- What you have to do:
Copy out exactly the lines below that run from the one holding "Đối với file" to the one holding "hay 1 thư mục", keeping both of those lines and no others.
-- Opening Marker --
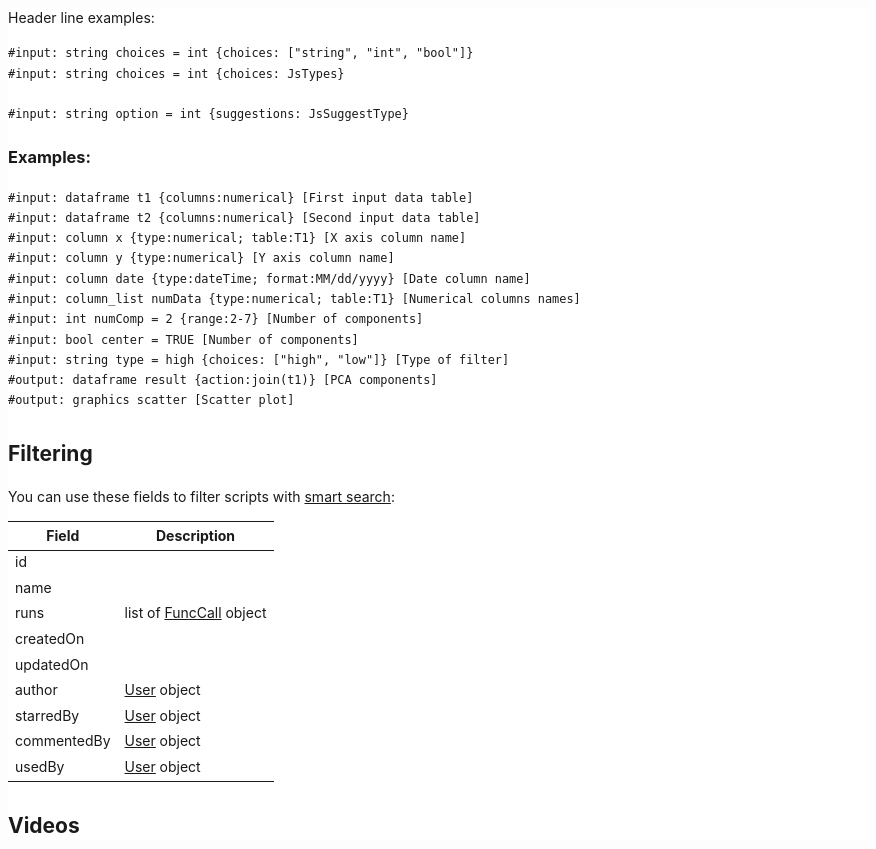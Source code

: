 Header line examples: 
```
#input: string choices = int {choices: ["string", "int", "bool"]}
#input: string choices = int {choices: JsTypes}

#input: string option = int {suggestions: JsSuggestType}
```


### Examples:

```
#input: dataframe t1 {columns:numerical} [First input data table]
#input: dataframe t2 {columns:numerical} [Second input data table]
#input: column x {type:numerical; table:T1} [X axis column name]
#input: column y {type:numerical} [Y axis column name]
#input: column date {type:dateTime; format:MM/dd/yyyy} [Date column name]
#input: column_list numData {type:numerical; table:T1} [Numerical columns names]
#input: int numComp = 2 {range:2-7} [Number of components]
#input: bool center = TRUE [Number of components]
#input: string type = high {choices: ["high", "low"]} [Type of filter]
#output: dataframe result {action:join(t1)} [PCA components]
#output: graphics scatter [Scatter plot]
```

## Filtering

You can use these fields to filter scripts with [smart search](../overview/smart-search.md):

| Field       | Description                     |
|-------------|---------------------------------|
| id          |                                 |
| name        |                                 |
| runs        | list of [FuncCall](../overview/functions/function-call.md) object|
| createdOn   |                                 |
| updatedOn   |                                 | 
| author      | [User](../govern/user.md) object |
| starredBy   | [User](../govern/user.md) object |
| commentedBy | [User](../govern/user.md) object |
| usedBy      | [User](../govern/user.md) object |

## Videos

<iframe width="560" height="315" src="https://www.youtube.com/embed/p7_qOU_IzLM?start=954" frameborder="0" allow="accelerometer; autoplay; clipboard-write; encrypted-media; gyroscope; picture-in-picture" allowfullscreen></iframe>
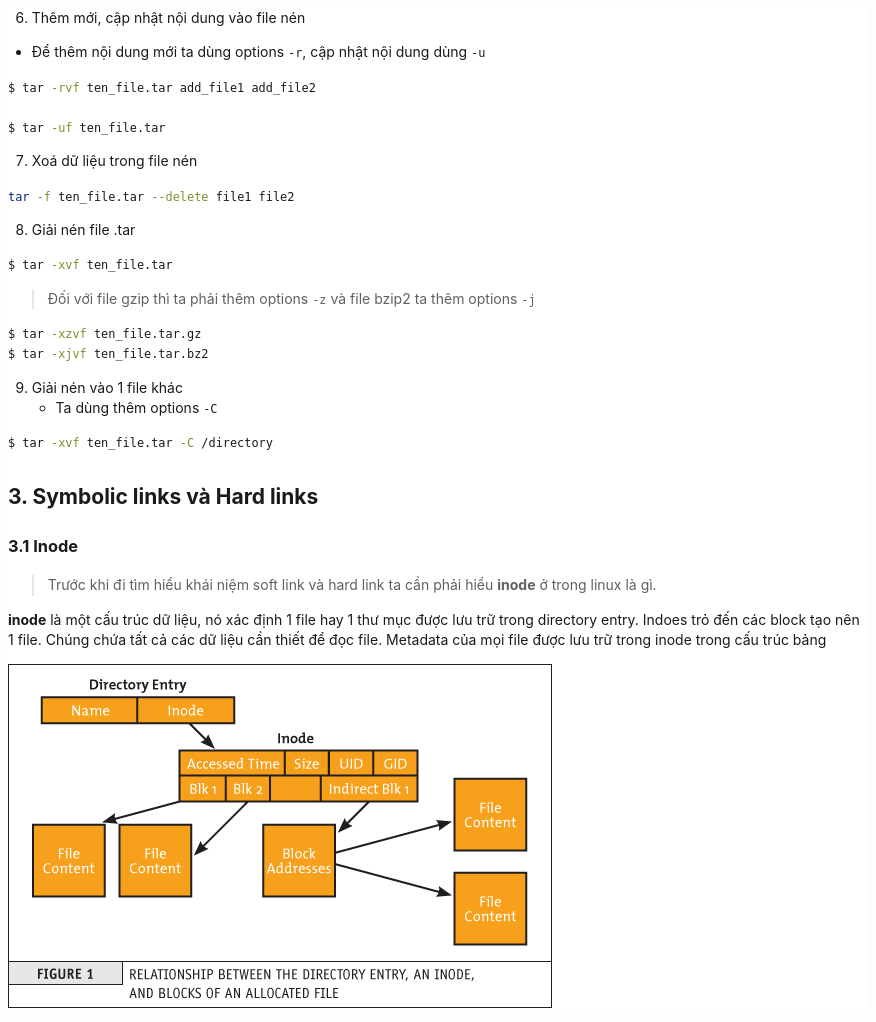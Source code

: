 6. Thêm mới, cập nhật nội dung vào file nén

- Để thêm nội dung mới ta dùng options `-r`, cập nhật nội dung dùng `-u`

```sh
$ tar -rvf ten_file.tar add_file1 add_file2

$ tar -uf ten_file.tar

```

7. Xoá dữ liệu trong file nén

```sh
tar -f ten_file.tar --delete file1 file2
```

8. Giải nén file .tar

```sh
$ tar -xvf ten_file.tar
```

> Đối với file gzip thì ta phải thêm options `-z` và file bzip2 ta thêm options `-j`

```sh
$ tar -xzvf ten_file.tar.gz
$ tar -xjvf ten_file.tar.bz2
```

9. Giải nén vào 1 file khác
   - Ta dùng thêm options `-C`

```sh
$ tar -xvf ten_file.tar -C /directory
```

## 3. Symbolic links và Hard links

### 3.1 Inode

> Trước khi đi tìm hiểu khái niệm soft link và hard link ta cần phải hiểu **inode** ở trong linux là gì.

**inode** là một cấu trúc dữ liệu, nó xác định 1 file hay 1 thư mục
được lưu trữ trong directory entry. Indoes trỏ đến các block tạo nên 1 file. Chúng chứa tất cả các dữ liệu cần thiết để đọc file. Metadata của mọi file được lưu trữ trong inode trong cấu trúc bảng

![inode-image](images/inode-image.gif)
-- Closing Marker --
- Reply to the exercise:
> Đối với file gzip thì ta phải thêm options `-z` và file bzip2 ta thêm options `-j`

```sh
$ tar -xzvf ten_file.tar.gz
$ tar -xjvf ten_file.tar.bz2
```

9. Giải nén vào 1 file khác
   - Ta dùng thêm options `-C`

```sh
$ tar -xvf ten_file.tar -C /directory
```

## 3. Symbolic links và Hard links

### 3.1 Inode

> Trước khi đi tìm hiểu khái niệm soft link và hard link ta cần phải hiểu **inode** ở trong linux là gì.

**inode** là một cấu trúc dữ liệu, nó xác định 1 file hay 1 thư mục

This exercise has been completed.